Ils marchaient en silence. On n’entendait que le pas des chevaux.

Loukachka entonna la chanson du Cosaque Mingal, mais sans finir le premier couplet il s’interrompit et dit à Nazarka :

— Elle ne m’a pas même laissé entrer.

— Oh ! — répondit Nazarka, — je m’en doutais. Tu sais, Iamka m’a dit que le junker va souvent chez eux. L’oncle Erochka s’est vanté d’avoir reçu du junker une carabine contre Marianka.

— Il ment, le diable ! — fit avec colère Loukachka. — Ce n’est pas une fille pareille. Mais quand même je lui frotterai les côtes au vieux diable !

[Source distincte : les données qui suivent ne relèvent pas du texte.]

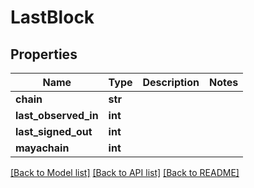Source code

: # LastBlock

## Properties
Name | Type | Description | Notes
------------ | ------------- | ------------- | -------------
**chain** | **str** |  | 
**last_observed_in** | **int** |  | 
**last_signed_out** | **int** |  | 
**mayachain** | **int** |  | 

[[Back to Model list]](../README.md#documentation-for-models) [[Back to API list]](../README.md#documentation-for-api-endpoints) [[Back to README]](../README.md)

Et il reprit sa chanson favorite :

« Du village d’Ismaïlov,
» Du jardin favori du maître,
» S’est envolé le beau faucon.
» Après lui, vite, courut un jeune chasseur.
» Il invitait le beau faucon à venir sur sa main
droite.
» Le faucon lui répondit :
» Tu ne sus pas me retenir dans la cage dorée.
» Tu n’as pu me tenir sur ta droite.
» Maintenant je m’envolerai par-dessus la mer bleue.
» Je tuerai pour moi le cygne blanc.
» Je me régalerai de la chair douce du cygne. »

  1. La marque des chevaux de Lov est très estimée au Caucase, car c’est l’un des meilleurs haras du pays. — N. A.